Data adapted from Leuven Concept Database (De Deyne et al., 2008).

Extract data from file.

In [4]:
df = pd.read_csv('data-categorization.csv')

Get feature list.

In [5]:
features = list(df.features)
features.remove('category')

Get names of all animals.

In [6]:
names = list(df); del names[0]

Get binary feature matrix (animal-by-feature).

In [7]:
F = pd.read_csv("data-categorization.csv", header=0, usecols=list(np.arange(1,54)))
F = np.asarray(F)

Get category labels.

In [8]:
labels = F[len(F)-1,:]

Config `F` such that each row is feature vector of one animal.

Each column is either a bird (category label = 0) or a fish (category label = 1).

In [9]:
F = np.delete(F,len(F)-1,0) 
F = np.transpose(F)

You should have the following variables:

(**Hint**: Print them out to see what they are).

1. Main variables you'll need for analysis:
    - `F`:        53-by-44 binary matrix, i.e. 53 animal exemplars (30 birds and 23 fish) and 44 features
    - `labels`:   53 binary category labels (0 for bird; 1 for fish), i.e. ground truth that you'll predict
    
    
2. Auxillary variables
    - `names`:    53 animal names
    - `features`: 44 feature names
    
In this lab, you will implement, evaluate, and analyze two models of categorization, based on the prototype and exemplar theories. You will test these models against a dataset of birds and fish, features and category labels of which have been provided in the matrix and array processed for you (see above). 

You will first be guided through a non-assessed visualization, via multi-dimensional scaling (MDS)---this will offer you an intuition of the data you work with in a 2D space. You will then implement each of the two models, evaluate them in leave-one-out-cross-validation (as discussed in class), and interpret the errors made by each model.

### Data visualization (not assessed)

Run the code below to visualize the animals in two dimensions, via multi-dimensional scaling.

In [None]:
from sklearn.manifold import MDS

embedding = MDS(n_components=2)
F_lowdim = embedding.fit_transform(F)

birdinds = np.where(labels==0)
fishinds = np.where(labels==1)

fig = plt.figure(figsize=(20, 10))
plt.plot(F_lowdim[birdinds,0],F_lowdim[birdinds,1],'bo',markersize=12)
plt.plot(F_lowdim[fishinds,0],F_lowdim[fishinds,1],'gs',markersize=12)

for i in range(0,len(F)):
    plt.text(F_lowdim[i,0]*1.1,F_lowdim[i,1]*1.1,names[i],fontsize=17)
    
plt.xlabel('Dimension 1')    
plt.ylabel('Dimension 2')    

# plt.show()

### Tasks 1-3 [10 pts] 
**Task 1**: Evaluate each model by standard leave-one-animal-out cross validation. **[2 pts]**

**Task 2**: Implement two models of categorization: a prototype model **[2pts]** and an exemplar model **[2pts]**.

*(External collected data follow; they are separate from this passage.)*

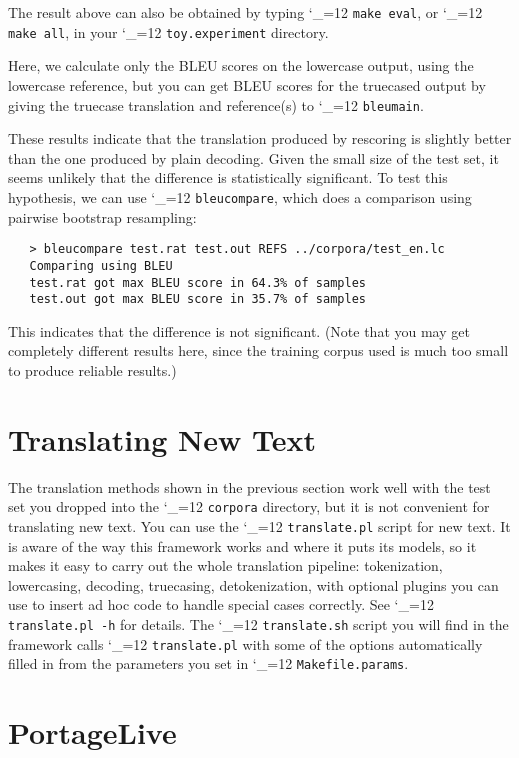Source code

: \documentclass[11pt,letterpaper]{article}
\def\code{\begingroup\catcode`\_=12 \codex}
\newcommand{\codex}[1]{\texttt{#1}\endgroup}
\begin{document}
The result above can also be obtained by typing \code{make eval}, or
\code{make all}, in your \code{toy.experiment} directory.

Here, we calculate only the BLEU scores on the lowercase output, using the
lowercase reference, but you can get BLEU scores for the truecased output by
giving the truecase translation and reference(s) to \code{bleumain}.

These results indicate that the translation produced by rescoring is slightly
better than the one produced by plain decoding. Given the small size of the
test set, it seems unlikely that the difference is statistically
significant. To test this hypothesis, we can use \code{bleucompare}, which does
a comparison using pairwise bootstrap resampling:
\begin{small}
\begin{verbatim}
   > bleucompare test.rat test.out REFS ../corpora/test_en.lc 
   Comparing using BLEU
   test.rat got max BLEU score in 64.3% of samples
   test.out got max BLEU score in 35.7% of samples
\end{verbatim}
\end{small}
This indicates that the difference is not significant.  (Note that you may get
completely different results here, since the training corpus used is much too
small to produce reliable results.)

\section{Translating New Text}

The translation methods shown in the previous section work well with the test
set you dropped into the \code{corpora} directory, but it is not convenient for
translating new text.  You can use the \code{translate.pl} script for new text.
It is aware of the way this framework works and where it puts its models, so it
makes it easy to carry out the whole translation pipeline: tokenization,
lowercasing, decoding, truecasing, detokenization, with optional plugins you
can use to insert ad hoc code to handle special cases correctly.  See
\code{translate.pl -h} for details.  The \code{translate.sh} script you will
find in the framework calls \code{translate.pl} with some of the options
automatically filled in from the parameters you set in \code{Makefile.params}.

\section{PortageLive}
\end{document}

**Task 3**: Report predictive accuracy of each model in percentage (i.e. % correct predictions out of 53 animals). **[1 pt]**

**Task 4**: Perform an error analysis on the two models (i.e. report which exemplars each model failed on), then compare and discuss why the errors look the way they do. **[3 pts]**


**Hint:** Consider using the following wrapper code for performing the leave-one-out (LOO) cross validation.

You may also want to refer to description and example code here: http://scikit-learn.org/stable/modules/generated/sklearn.model_selection.LeaveOneOut.html

In [11]:
# loo = LeaveOneOut()
# loo.get_n_splits(F)
#
# for train_index, test_index in loo.split(F):
#
#     ...... your code here ......
#
#     1) Get training and testing data points
#
#     2.1) Implement and predict with prototype model
#
#     2.2) Implement and predict with exemplar model
#
# 3) Report predictive accuracies (%)

Export and submit a **fully executable** Python Jupyter Notebook and a PDF copy of your notebook showing all results.